▸ Records provided:

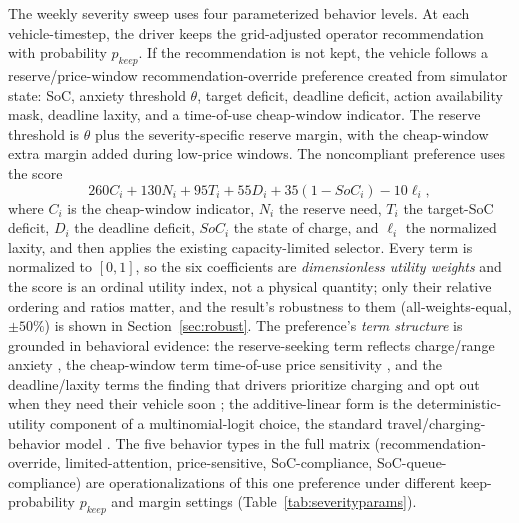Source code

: \documentclass[12pt]{article}
\begin{document}
The weekly severity sweep uses four parameterized behavior levels. At each vehicle-timestep, the driver keeps the grid-adjusted operator recommendation with probability $p_{keep}$. If the recommendation is not kept, the vehicle follows a reserve/price-window recommendation-override preference created from simulator state: SoC, anxiety threshold $\theta$, target deficit, deadline deficit, action availability mask, deadline laxity, and a time-of-use cheap-window indicator. The reserve threshold is $\theta$ plus the severity-specific reserve margin, with the cheap-window extra margin added during low-price windows. The noncompliant preference uses the score
\begin{equation}
260C_i + 130N_i + 95T_i + 55D_i + 35(1-SoC_i)-10\ell_i,
\label{eq:severitypref}
\end{equation}
where $C_i$ is the cheap-window indicator, $N_i$ the reserve need, $T_i$ the target-SoC deficit, $D_i$ the deadline deficit, $SoC_i$ the state of charge, and $\ell_i$ the normalized laxity, and then applies the existing capacity-limited selector. Every term is normalized to $[0,1]$, so the six coefficients are \emph{dimensionless utility weights} and the score is an ordinal utility index, not a physical quantity; only their relative ordering and ratios matter, and the result's robustness to them (all-weights-equal, $\pm50\%$) is shown in Section~\ref{sec:robust}. The preference's \emph{term structure} is grounded in behavioral evidence: the reserve-seeking term reflects charge/range anxiety \cite{schmalfuss2015,hardman2018,will2016}, the cheap-window term time-of-use price sensitivity \cite{bailey2025fieldexp,delmonte2020,marxen2023flexibility}, and the deadline/laxity terms the finding that drivers prioritize charging and opt out when they need their vehicle soon \cite{alexeenko2023pilot,dudek2021electricnation}; the additive-linear form is the deterministic-utility component of a multinomial-logit choice, the standard travel/charging-behavior model \cite{mcfadden1974,daina2017}. The five behavior types in the full matrix (recommendation-override, limited-attention, price-sensitive, SoC-compliance, SoC-queue-compliance) are operationalizations of this one preference under different keep-probability $p_{keep}$ and margin settings (Table~\ref{tab:severityparams}).
\end{document}
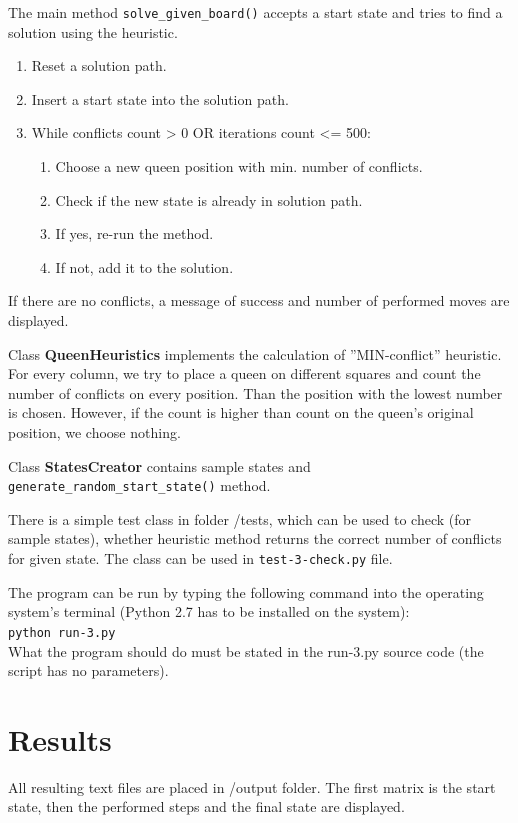 \documentclass[a4paper]{article}
\begin{document}
The main method \verb|solve_given_board()| accepts a start state and tries to find a solution using the heuristic.
\begin{enumerate}
\item Reset a solution path.
\item Insert a start state into the solution path.
\item While conflicts count > 0 OR iterations count <= 500:
	\begin{enumerate}
	\item Choose a new queen position with min. number of conflicts.
	\item Check if the new state is already in solution path.
	\item If yes, re-run the method.
	\item If not, add it to the solution.
	\end{enumerate}
\end{enumerate}
If there are no conflicts, a message of success and number of performed moves are displayed.

Class \textbf{QueenHeuristics} implements the calculation of ''MIN-conflict'' heuristic. For every column, we try to place a queen  on different squares and count the number of conflicts on every position. Than the position with the lowest number is chosen. However, if the count is higher than count on the queen's original position, we choose nothing.

Class \textbf{StatesCreator} contains sample states and \verb|generate_random_start_state()| method.

There is a simple test class in folder /tests, which can be used to check (for sample states), whether heuristic method returns the correct number of conflicts for given state. The class can be used in \verb|test-3-check.py| file.

The program can be run by typing the following command into the operating system's terminal (Python 2.7 has to be installed on the system): \\ 
\verb|python run-3.py| \\
What the program should do must be stated in the run-3.py source code (the script has no parameters).

\section{Results}
All resulting text files are placed in /output folder. The first matrix is the start state, then the performed steps and the final state are displayed.
\end{document}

▸ What the task requires:
Make an exact reproduction of the listing above, without any pictures.

▸ Output of the task:
Source code

: \documentclass[12pt]{article}
\begin{document}
The weekly severity sweep uses four parameterized behavior levels. At each vehicle-timestep, the driver keeps the grid-adjusted operator recommendation with probability $p_{keep}$. If the recommendation is not kept, the vehicle follows a reserve/price-window recommendation-override preference created from simulator state: SoC, anxiety threshold $\theta$, target deficit, deadline deficit, action availability mask, deadline laxity, and a time-of-use cheap-window indicator. The reserve threshold is $\theta$ plus the severity-specific reserve margin, with the cheap-window extra margin added during low-price windows. The noncompliant preference uses the score
\begin{equation}
260C_i + 130N_i + 95T_i + 55D_i + 35(1-SoC_i)-10\ell_i,
\label{eq:severitypref}
\end{equation}
where $C_i$ is the cheap-window indicator, $N_i$ the reserve need, $T_i$ the target-SoC deficit, $D_i$ the deadline deficit, $SoC_i$ the state of charge, and $\ell_i$ the normalized laxity, and then applies the existing capacity-limited selector. Every term is normalized to $[0,1]$, so the six coefficients are \emph{dimensionless utility weights} and the score is an ordinal utility index, not a physical quantity; only their relative ordering and ratios matter, and the result's robustness to them (all-weights-equal, $\pm50\%$) is shown in Section~\ref{sec:robust}. The preference's \emph{term structure} is grounded in behavioral evidence: the reserve-seeking term reflects charge/range anxiety \cite{schmalfuss2015,hardman2018,will2016}, the cheap-window term time-of-use price sensitivity \cite{bailey2025fieldexp,delmonte2020,marxen2023flexibility}, and the deadline/laxity terms the finding that drivers prioritize charging and opt out when they need their vehicle soon \cite{alexeenko2023pilot,dudek2021electricnation}; the additive-linear form is the deterministic-utility component of a multinomial-logit choice, the standard travel/charging-behavior model \cite{mcfadden1974,daina2017}. The five behavior types in the full matrix (recommendation-override, limited-attention, price-sensitive, SoC-compliance, SoC-queue-compliance) are operationalizations of this one preference under different keep-probability $p_{keep}$ and margin settings (Table~\ref{tab:severityparams}).
\end{document}
 \documentclass[a4paper]{article}
\begin{document}
The main method \verb|solve_given_board()| accepts a start state and tries to find a solution using the heuristic.
\begin{enumerate}
\item Reset a solution path.
\item Insert a start state into the solution path.
\item While conflicts count > 0 OR iterations count <= 500:
	\begin{enumerate}
	\item Choose a new queen position with min. number of conflicts.
	\item Check if the new state is already in solution path.
	\item If yes, re-run the method.
	\item If not, add it to the solution.
	\end{enumerate}
\end{enumerate}
If there are no conflicts, a message of success and number of performed moves are displayed.

Class \textbf{QueenHeuristics} implements the calculation of ''MIN-conflict'' heuristic. For every column, we try to place a queen  on different squares and count the number of conflicts on every position. Than the position with the lowest number is chosen. However, if the count is higher than count on the queen's original position, we choose nothing.

Class \textbf{StatesCreator} contains sample states and \verb|generate_random_start_state()| method.

There is a simple test class in folder /tests, which can be used to check (for sample states), whether heuristic method returns the correct number of conflicts for given state. The class can be used in \verb|test-3-check.py| file.

The program can be run by typing the following command into the operating system's terminal (Python 2.7 has to be installed on the system): \\ 
\verb|python run-3.py| \\
What the program should do must be stated in the run-3.py source code (the script has no parameters).

\section{Results}
All resulting text files are placed in /output folder. The first matrix is the start state, then the performed steps and the final state are displayed.
\end{document}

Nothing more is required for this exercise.